Основных причин он видит две: организация военного дела и психологические особенности командиров — как обремененных интеллектом, так и тех, кому, по выражению не любившего военных Альберта Эйнштейна, было бы достаточно спинного мозга за неумением пользоваться головным. Часть, посвященная критике системы отбора и воспитания офицеров, может многое рассказать о несовершенстве английских военных традиций, некоторые из которых (но уже не все), несомненно, актуальны и для сегодняшнего дня в Британии, а некоторые — и для других стран, в том числе для России. Но в целом по значимости этот комплекс причин уступает второму — личностному. Собственно, и недостатки организации прежде всего, по Диксону, проявляются в том, что на верху оказываются люди определенного психологического склада.
Диксон, во многом следуя за Эрихом Фроммом и Теодором Адорно, определяет этот тип людей как авторитарную личность. Главные ее признаки — зацикленность на власти, жесткость, деструктивность и цинизм, суеверие и любовь к стереотипам, направленная на защиту общепринятого и привычного агрессия и такого же рода конформизм. Людям данного типа свойственно самодовольство — свои недостатки они предпочитают видеть и осуждать в других; они ненавидят сомневаться и считают, что гуманизм — удел мямлей и слабаков.
Нетрудно заметить, что в военной среде такой тип личности действительно распространен — и наоборот, люди с подобным характером более склонны связывать свою жизнь с каким-то из силовых ведомств, чем их антиподы. Ну а поскольку в каждом сражении одна из сторон, как правило, выигрывает, чисто по теории вероятности немалое количество побед должно было быть одержано военачальниками именно такого склада. Собственно, Диксон сам отмечает, что неудачные и подчас абсурдные решения командования не помешали англичанам победить ни в Крымской войне, ни в Англо-бурской, не говоря уже о Первой и Второй мировых.
И тем не менее тезис: «Авторитарным (они же анально-обсессивные в случае, когда автор переходит на психоаналитический язык.— “Ъ”) руководителям свойственно проигрывать, а выигрывать — удел их противоположностей»,— оказывается слишком дорог Диксону, чтобы он не попытался объяснить таким образом все упоминаемые им военные удачи и неудачи.
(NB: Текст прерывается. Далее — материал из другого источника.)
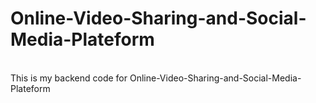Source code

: # Online-Video-Sharing-and-Social-Media-Plateform
<br>
This is my backend code for Online-Video-Sharing-and-Social-Media-Plateform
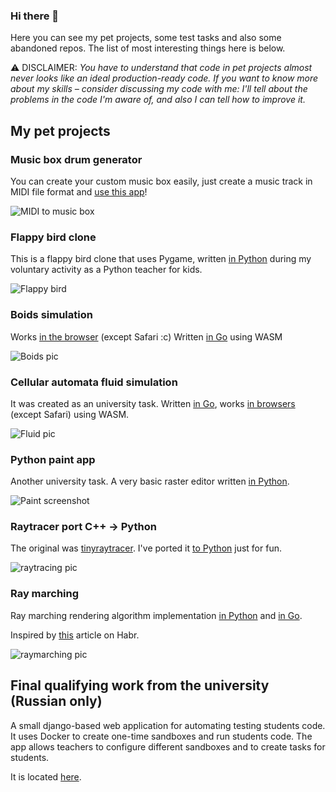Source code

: ### Hi there 👋

Here you can see my pet projects, some test tasks and also some abandoned repos. The list of most 
interesting things here is below.

⚠️ DISCLAIMER: *You have to understand that code in pet projects almost never looks like an ideal production-ready 
code. If you want to know more about my skills – consider discussing my code with me: I'll tell about the problems 
in the code I'm aware of, and also I can tell how to improve it.*

## My pet projects

### Music box drum generator

You can create your custom music box easily, just create a music track in MIDI file format and [use this app](https://github.com/pashawnn/midi_to_music_box)!

![MIDI to music box][mtmb]

[mtmb]: https://github.com/pashawnn/PashaWNN/blob/master/midi_to_music_box.png

### Flappy bird clone 

This is a flappy bird clone that uses Pygame, written [in Python](https://github.com/pashawnn/pygame_flappybird/)
during my voluntary activity as a Python teacher for kids.

![Flappy bird][flappy]

[flappy]: https://github.com/pashawnn/pygame_flappybird/blob/master/screenshot.png

### Boids simulation

Works [in the browser](https://pashawnn.github.io/boids_go/) (except Safari :c)
Written [in Go](https://github.com/PashaWNN/boids_go) using WASM

![Boids pic][boidspic]

[boidspic]: https://github.com/PashaWNN/PashaWNN/raw/main/boids.png


### Cellular automata fluid simulation

It was created as an university task. Written 
[in Go](https://github.com/PashaWNN/cellular_liquid), works 
[in browsers](https://pashawnn.github.io/cellular_liquid/) 
(except Safari) using WASM.

![Fluid pic][fluidpic]

### Python paint app

Another university task. A very basic raster editor written [in Python](https://github.com/pashawnn/python_paint/).

![Paint screenshot][paintpic]

[paintpic]: https://github.com/pashawnn/python_paint/blob/master/screenshot.png


[fluidpic]: https://github.com/PashaWNN/PashaWNN/raw/main/cellular.png

### Raytracer port C++ -> Python

The original was [tinyraytracer](https://github.com/ssloy/tinyraytracer). 
I've ported it [to Python](https://github.com/PashaWNN/raytracing) just for fun.

![raytracing pic][raytracingpic]

[raytracingpic]: https://github.com/pashawnn/raytracing/blob/master/example.png

### Ray marching

Ray marching rendering algorithm implementation
 [in Python](https://github.com/PashaWNN/raymarching) and
  [in Go](https://github.com/PashaWNN/raymarching_go).

Inspired by [this](https://habr.com/post/353422/) article on Habr.

![raymarching pic][raymarchingpic]

[raymarchingpic]: https://github.com/pashawnn/raymarching/blob/master/sphere.png


## Final qualifying work from the university (Russian only)

A small django-based web application for automating testing students code. It uses Docker
to create one-time sandboxes and run students code. The app allows teachers to configure
different sandboxes and to create tasks for students.

It is located [here](https://github.com/PashaWNN/UnitTestStudent).

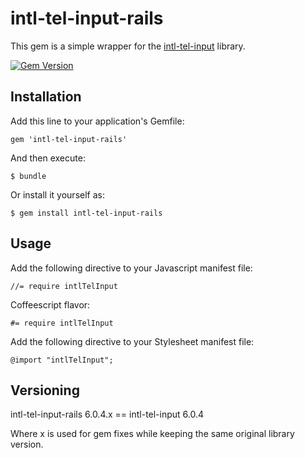 # intl-tel-input-rails

This gem is a simple wrapper for the [intl-tel-input](https://github.com/Bluefieldscom/intl-tel-input)
library.

[![Gem Version](https://badge.fury.io/rb/intl-tel-input-rails@2x.png)](http://badge.fury.io/rb/intl-tel-input-rails)

## Installation

Add this line to your application's Gemfile:

    gem 'intl-tel-input-rails'

And then execute:

    $ bundle

Or install it yourself as:

    $ gem install intl-tel-input-rails

## Usage

Add the following directive to your Javascript manifest file:

    //= require intlTelInput

Coffeescript flavor:

    #= require intlTelInput

Add the following directive to your Stylesheet manifest file:

    @import "intlTelInput";

## Versioning

intl-tel-input-rails 6.0.4.x == intl-tel-input 6.0.4

Where x is used for gem fixes while keeping the same original library version.
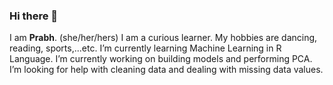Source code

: ### Hi there 👋

I am **Prabh**.
(she/her/hers)
I am a curious learner.
My hobbies are dancing, reading, sports,...etc.
I’m currently learning Machine Learning in R Language.
I’m currently working on building models and performing PCA.
I’m looking for help with cleaning data and dealing with missing data values.
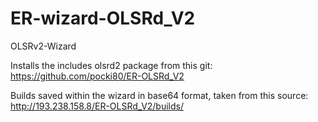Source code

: # ER-wizard-OLSRd_V2
OLSRv2-Wizard

Installs the includes olsrd2 package from this git:
https://github.com/pocki80/ER-OLSRd_V2

Builds saved within the wizard in base64 format, taken from this source:
http://193.238.158.8/ER-OLSRd_V2/builds/
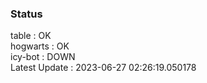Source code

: ### Status


table : OK  
hogwarts : OK  
icy-bot : DOWN  
Latest Update : 2023-06-27 02:26:19.050178
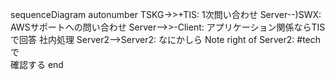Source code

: sequenceDiagram
  autonumber
  TSKG->>+TIS: 1次問い合わせ
  Server--)SWX: AWSサポートへの問い合わせ
  Server-->>-Client: アプリケーション関係ならTISで回答
  社内処理
    Server2-->Server2: なにかしら
    Note right of Server2: #techで<br/>確認する
  end
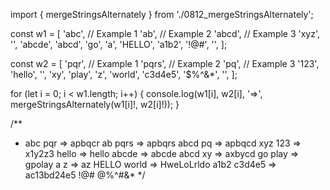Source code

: import { mergeStringsAlternately } from './0812_mergeStringsAlternately';

const w1 = [
'abc', // Example 1
'ab', // Example 2
'abcd', // Example 3
'xyz',
'',
'abcde',
'abcd',
'go',
'a',
'HELLO',
'a1b2',
'!@#',
'',
];

const w2 = [
'pqr', // Example 1
'pqrs', // Example 2
'pq', // Example 3
'123',
'hello',
'',
'xy',
'play',
'z',
'world',
'c3d4e5',
'$%^&*',
'',
];

for (let i = 0; i < w1.length; i++) {
console.log(w1[i], w2[i], '=>', mergeStringsAlternately(w1[i]!, w2[i]!));
}

/\*\*

- abc pqr => apbqcr
  ab pqrs => apbqrs
  abcd pq => apbqcd
  xyz 123 => x1y2z3
  hello => hello
  abcde => abcde
  abcd xy => axbycd
  go play => gpolay
  a z => az
  HELLO world => HweLoLrldo
  a1b2 c3d4e5 => ac13bd24e5
  !@# $%^&*     => !$@%^#&\*
  \*/
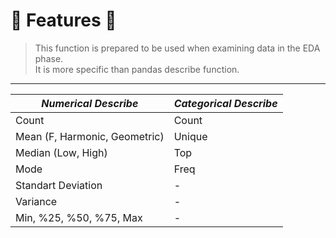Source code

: # 💫 Features 💫

> This function is prepared to be used when examining data in the EDA phase.<br>
> It is more specific than pandas describe function.
<hr>

| *Numerical Describe*        | *Categorical Describe* |
| ----------------------------|------------------------|
|      Count                  |        Count           |
|Mean (F, Harmonic, Geometric)|        Unique          |
| Median (Low, High)          |        Top             |
|      Mode                   |        Freq            |
|      Standart Deviation     |          -             |
|      Variance               |          -             |
| Min, %25, %50, %75, Max     |          -             |
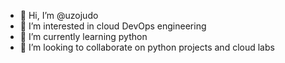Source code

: - 👋 Hi, I’m @uzojudo
- 👀 I’m interested in cloud DevOps engineering
- 🌱 I’m currently learning python
- 💞️ I’m looking to collaborate on python projects and cloud labs

<!---
uzojudo/uzojudo is a ✨ special ✨ repository because its `README.md` (this file) appears on your GitHub profile.
You can click the Preview link to take a look at your changes.
--->
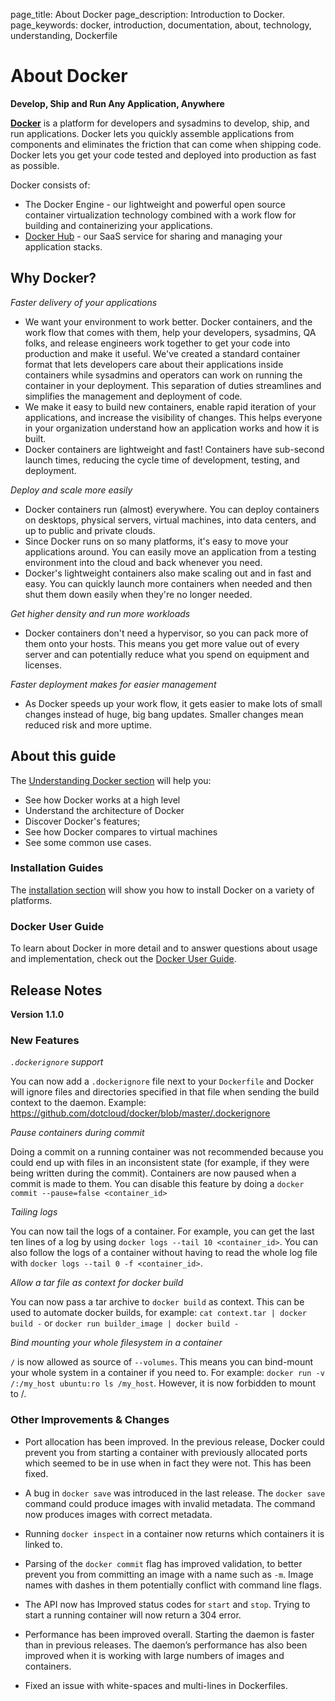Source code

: page_title: About Docker
page_description: Introduction to Docker.
page_keywords: docker, introduction, documentation, about, technology, understanding, Dockerfile

# About Docker

**Develop, Ship and Run Any Application, Anywhere**

[**Docker**](https://www.docker.com) is a platform for developers and sysadmins
to develop, ship, and run applications.  Docker lets you quickly assemble
applications from components and eliminates the friction that can come when
shipping code. Docker lets you get your code tested and deployed into production
as fast as possible.

Docker consists of:

* The Docker Engine - our lightweight and powerful open source container
  virtualization technology combined with a work flow for building
  and containerizing your applications.
* [Docker Hub](https://hub.docker.com) - our SaaS service for
  sharing and managing your application stacks.

## Why Docker?

*Faster delivery of your applications*

* We want your environment to work better. Docker containers,
      and the work flow that comes with them, help your developers,
      sysadmins, QA folks, and release engineers work together to get your code
      into production and make it useful. We've created a standard
      container format that lets developers care about their applications
      inside containers while sysadmins and operators can work on running the
      container in your deployment. This separation of duties streamlines and
      simplifies the management and deployment of code.
* We make it easy to build new containers, enable rapid iteration of
      your applications, and increase the visibility of changes. This
      helps everyone in your organization understand how an application works
      and how it is built.
* Docker containers are lightweight and fast! Containers have
      sub-second launch times, reducing the cycle
      time of development, testing, and deployment.

*Deploy and scale more easily*

* Docker containers run (almost) everywhere. You can deploy
      containers on desktops, physical servers, virtual machines, into
      data centers, and up to public and private clouds.
* Since Docker runs on so many platforms, it's easy to move your
      applications around. You can easily move an application from a
      testing environment into the cloud and back whenever you need.
* Docker's lightweight containers also make scaling out and
      in fast and easy. You can quickly launch more containers when
      needed and then shut them down easily when they're no longer needed.

*Get higher density and run more workloads*

* Docker containers don't need a hypervisor, so you can pack more of
      them onto your hosts. This means you get more value out of every
      server and can potentially reduce what you spend on equipment and
      licenses.

*Faster deployment makes for easier management*

* As Docker speeds up your work flow, it gets easier to make lots
      of small changes instead of huge, big bang updates. Smaller
      changes mean reduced risk and more uptime.

## About this guide

The [Understanding Docker section](introduction/understanding-docker.md) will help you:

 - See how Docker works at a high level
 - Understand the architecture of Docker
 - Discover Docker's features;
 - See how Docker compares to virtual machines
 - See some common use cases.

### Installation Guides

The [installation section](/installation/#installation) will show you how to install
Docker on a variety of platforms.


### Docker User Guide

To learn about Docker in more detail and to answer questions about usage and implementation, check out the [Docker User Guide](/userguide/).

## Release Notes

<b>Version 1.1.0</b>

### New Features

*`.dockerignore` support*

You can now add a `.dockerignore` file next to your `Dockerfile` and Docker will ignore files and directories specified in that file when sending the build context to the daemon. 
Example: https://github.com/dotcloud/docker/blob/master/.dockerignore

*Pause containers during commit*

Doing a commit on a running container was not recommended because you could end up with files in an inconsistent state (for example, if they were being written during the commit). Containers are now paused when a commit is made to them.
You can disable this feature by doing a `docker commit --pause=false <container_id>`

*Tailing logs*

You can now tail the logs of a container. For example, you can get the last ten lines of a log by using `docker logs --tail 10 <container_id>`. You can also follow the logs of a container without having to read the whole log file with `docker logs --tail 0 -f <container_id>`.

*Allow a tar file as context for docker build*

You can now pass a tar archive to `docker build` as context. This can be used to automate docker builds, for example: `cat context.tar | docker build -` or `docker run builder_image | docker build -`

*Bind mounting your whole filesystem in a container*

`/` is now allowed as source of `--volumes`. This means you can bind-mount your whole system in a container if you need to. For example: `docker run -v /:/my_host ubuntu:ro ls /my_host`. However, it is now forbidden to mount to /.


### Other Improvements & Changes

* Port allocation has been improved. In the previous release, Docker could prevent you from starting a container with previously allocated ports which seemed to be in use when in fact they were not. This has been fixed.

* A bug in `docker save` was introduced in the last release. The `docker save` command could produce images with invalid metadata. The command now produces images with correct metadata.

* Running `docker inspect` in a container now returns which containers it is linked to.

* Parsing of the `docker commit` flag has improved validation, to better prevent you from committing an image with a name such as  `-m`. Image names with dashes in them potentially conflict with command line flags.

* The API now has Improved status codes for  `start` and `stop`. Trying to start a running container will now return a 304 error.

* Performance has been improved overall. Starting the daemon is faster than in previous releases. The daemon’s performance has also been improved when it is working with large numbers of images and containers.

* Fixed an issue with white-spaces and multi-lines in Dockerfiles.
Особенно это становится заметно в третьей части книги, где он рассматривает положительные примеры — полководцев действительно, с его точки зрения, выдающихся.
Все плохие полководцы сплошь оказываются ригидными, склонными к чрезмерному контролю и беспрекословному подчинению, сексуально подавленными, «этноцентричными и антиинтеллектуальными» и суеверными, а все хорошие — напрочь лишенными этих качеств.
Характеризовать Лоуренса Аравийского (Томас Эдвард Лоуренс, шпион и дипломат, прославившийся своей деятельностью на Ближнем Востоке в годы Первой мировой войны) он вообще предпочитает с помощью едва ли не одних отрицаний: «Неавторитарный, неэтноцентричный, стремящийся к профессиональному совершенству и совершенно не стремящийся к общественному одобрению…» Примерно таких же слов удостаивается маршал Георгий Жуков: «Он был нетрадиционным, неортодоксальным, скорее гибким, чем жестким, сердечным, порывистым и нереакционным (например, ярым сторонником танков), раскованным в сексе и агрессии, непуританским, творческим и интеллектуальным».
При этом и Лоуренс, и Жуков, и все прочие великие военачальники, вплоть до зулуса Чаки, оказываются завзятыми гуманистами. Ну а если вдруг нет — то тем хуже для гуманизма: Наполеон, по словам Диксона, «мог быть безжалостно разрушительным, даже явно расточительным в отношении своих собственных войск, но не авторитарным».
Примерно так же Диксон разбирается с более сложным случаем — упомянутым выше фельдмаршалом Монтгомери — полководцем, явно не лишенным изъянов (его неудачные действия в Голландии в сентябре 1944-го (операция Market Garden) подробно рассматриваются в первой главе книги), по характеру же — типичным холодным и расчетливым карьеристом, лишенным, по словам самого же Диксона, чувства вины, стыда и сострадания. Тем не менее вердикт в его отношении звучит так: «Возможно, он был невыносимо автократичным, но не авторитарным». По всей видимости, автократичный военачальник — это тот, кто кажется авторитарным, но недостаточно много проиграл, чтобы быть объявленным таковым.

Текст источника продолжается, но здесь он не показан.